**TASK DETAILS:** Each line of the data must be set down again without a single difference.

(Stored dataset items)
★ ★ ★ ★ ★ ★ ★

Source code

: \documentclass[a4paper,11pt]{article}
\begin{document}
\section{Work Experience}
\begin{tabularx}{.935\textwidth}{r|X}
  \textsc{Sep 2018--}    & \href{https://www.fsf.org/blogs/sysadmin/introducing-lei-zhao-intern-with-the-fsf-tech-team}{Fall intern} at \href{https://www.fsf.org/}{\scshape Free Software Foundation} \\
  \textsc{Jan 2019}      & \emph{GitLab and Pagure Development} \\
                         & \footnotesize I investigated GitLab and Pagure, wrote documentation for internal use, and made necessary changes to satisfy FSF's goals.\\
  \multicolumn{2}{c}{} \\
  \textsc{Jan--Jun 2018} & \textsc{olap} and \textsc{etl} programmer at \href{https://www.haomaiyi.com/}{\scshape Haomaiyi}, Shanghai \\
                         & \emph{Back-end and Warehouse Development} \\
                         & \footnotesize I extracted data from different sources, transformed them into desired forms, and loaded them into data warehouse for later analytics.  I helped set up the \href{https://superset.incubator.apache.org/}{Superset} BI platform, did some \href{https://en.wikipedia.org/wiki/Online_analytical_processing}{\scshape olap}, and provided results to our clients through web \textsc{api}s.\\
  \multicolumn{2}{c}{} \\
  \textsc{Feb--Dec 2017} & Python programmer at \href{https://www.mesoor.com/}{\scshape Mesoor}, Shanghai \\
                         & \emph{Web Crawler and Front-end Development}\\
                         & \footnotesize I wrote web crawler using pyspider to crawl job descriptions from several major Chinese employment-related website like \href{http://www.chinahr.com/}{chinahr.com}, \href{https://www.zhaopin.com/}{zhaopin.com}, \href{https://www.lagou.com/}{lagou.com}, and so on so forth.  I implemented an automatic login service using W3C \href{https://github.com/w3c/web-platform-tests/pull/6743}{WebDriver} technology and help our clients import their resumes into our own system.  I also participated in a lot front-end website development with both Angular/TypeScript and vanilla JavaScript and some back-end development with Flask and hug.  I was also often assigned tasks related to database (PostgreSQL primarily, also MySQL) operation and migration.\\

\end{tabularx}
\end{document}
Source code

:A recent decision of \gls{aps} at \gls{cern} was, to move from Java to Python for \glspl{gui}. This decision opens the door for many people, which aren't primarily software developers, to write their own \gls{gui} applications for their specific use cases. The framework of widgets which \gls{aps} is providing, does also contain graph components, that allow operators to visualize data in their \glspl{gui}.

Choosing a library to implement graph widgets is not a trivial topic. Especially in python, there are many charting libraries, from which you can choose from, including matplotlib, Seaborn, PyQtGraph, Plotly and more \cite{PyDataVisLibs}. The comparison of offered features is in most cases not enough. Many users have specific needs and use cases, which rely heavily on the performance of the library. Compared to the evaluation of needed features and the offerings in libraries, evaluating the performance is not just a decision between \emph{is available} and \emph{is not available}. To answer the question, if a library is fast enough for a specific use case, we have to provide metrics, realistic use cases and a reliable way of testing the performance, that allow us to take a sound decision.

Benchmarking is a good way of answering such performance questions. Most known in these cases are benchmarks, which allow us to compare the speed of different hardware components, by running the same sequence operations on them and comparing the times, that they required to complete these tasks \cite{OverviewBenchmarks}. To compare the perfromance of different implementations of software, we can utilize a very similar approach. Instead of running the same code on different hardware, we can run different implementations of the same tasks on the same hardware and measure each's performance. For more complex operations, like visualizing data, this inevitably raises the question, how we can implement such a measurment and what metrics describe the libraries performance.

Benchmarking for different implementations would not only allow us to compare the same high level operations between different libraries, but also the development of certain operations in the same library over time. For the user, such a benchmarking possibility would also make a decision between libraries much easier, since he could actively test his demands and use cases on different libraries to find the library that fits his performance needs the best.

★ ★ ★ ★ ★ ★ ★

**PROBLEM SOLUTION:**
Source code

: \documentclass[a4paper,11pt]{article}
\begin{document}
\section{Work Experience}
\begin{tabularx}{.935\textwidth}{r|X}
  \textsc{Sep 2018--}    & \href{https://www.fsf.org/blogs/sysadmin/introducing-lei-zhao-intern-with-the-fsf-tech-team}{Fall intern} at \href{https://www.fsf.org/}{\scshape Free Software Foundation} \\
  \textsc{Jan 2019}      & \emph{GitLab and Pagure Development} \\
                         & \footnotesize I investigated GitLab and Pagure, wrote documentation for internal use, and made necessary changes to satisfy FSF's goals.\\
  \multicolumn{2}{c}{} \\
  \textsc{Jan--Jun 2018} & \textsc{olap} and \textsc{etl} programmer at \href{https://www.haomaiyi.com/}{\scshape Haomaiyi}, Shanghai \\
                         & \emph{Back-end and Warehouse Development} \\
                         & \footnotesize I extracted data from different sources, transformed them into desired forms, and loaded them into data warehouse for later analytics.  I helped set up the \href{https://superset.incubator.apache.org/}{Superset} BI platform, did some \href{https://en.wikipedia.org/wiki/Online_analytical_processing}{\scshape olap}, and provided results to our clients through web \textsc{api}s.\\
  \multicolumn{2}{c}{} \\
  \textsc{Feb--Dec 2017} & Python programmer at \href{https://www.mesoor.com/}{\scshape Mesoor}, Shanghai \\
                         & \emph{Web Crawler and Front-end Development}\\
                         & \footnotesize I wrote web crawler using pyspider to crawl job descriptions from several major Chinese employment-related website like \href{http://www.chinahr.com/}{chinahr.com}, \href{https://www.zhaopin.com/}{zhaopin.com}, \href{https://www.lagou.com/}{lagou.com}, and so on so forth.  I implemented an automatic login service using W3C \href{https://github.com/w3c/web-platform-tests/pull/6743}{WebDriver} technology and help our clients import their resumes into our own system.  I also participated in a lot front-end website development with both Angular/TypeScript and vanilla JavaScript and some back-end development with Flask and hug.  I was also often assigned tasks related to database (PostgreSQL primarily, also MySQL) operation and migration.\\

\end{tabularx}
\end{document}
Source code

:A recent decision of \gls{aps} at \gls{cern} was, to move from Java to Python for \glspl{gui}. This decision opens the door for many people, which aren't primarily software developers, to write their own \gls{gui} applications for their specific use cases. The framework of widgets which \gls{aps} is providing, does also contain graph components, that allow operators to visualize data in their \glspl{gui}.

Choosing a library to implement graph widgets is not a trivial topic. Especially in python, there are many charting libraries, from which you can choose from, including matplotlib, Seaborn, PyQtGraph, Plotly and more \cite{PyDataVisLibs}. The comparison of offered features is in most cases not enough. Many users have specific needs and use cases, which rely heavily on the performance of the library. Compared to the evaluation of needed features and the offerings in libraries, evaluating the performance is not just a decision between \emph{is available} and \emph{is not available}. To answer the question, if a library is fast enough for a specific use case, we have to provide metrics, realistic use cases and a reliable way of testing the performance, that allow us to take a sound decision.

Benchmarking is a good way of answering such performance questions. Most known in these cases are benchmarks, which allow us to compare the speed of different hardware components, by running the same sequence operations on them and comparing the times, that they required to complete these tasks \cite{OverviewBenchmarks}. To compare the perfromance of different implementations of software, we can utilize a very similar approach. Instead of running the same code on different hardware, we can run different implementations of the same tasks on the same hardware and measure each's performance. For more complex operations, like visualizing data, this inevitably raises the question, how we can implement such a measurment and what metrics describe the libraries performance.

Benchmarking for different implementations would not only allow us to compare the same high level operations between different libraries, but also the development of certain operations in the same library over time. For the user, such a benchmarking possibility would also make a decision between libraries much easier, since he could actively test his demands and use cases on different libraries to find the library that fits his performance needs the best.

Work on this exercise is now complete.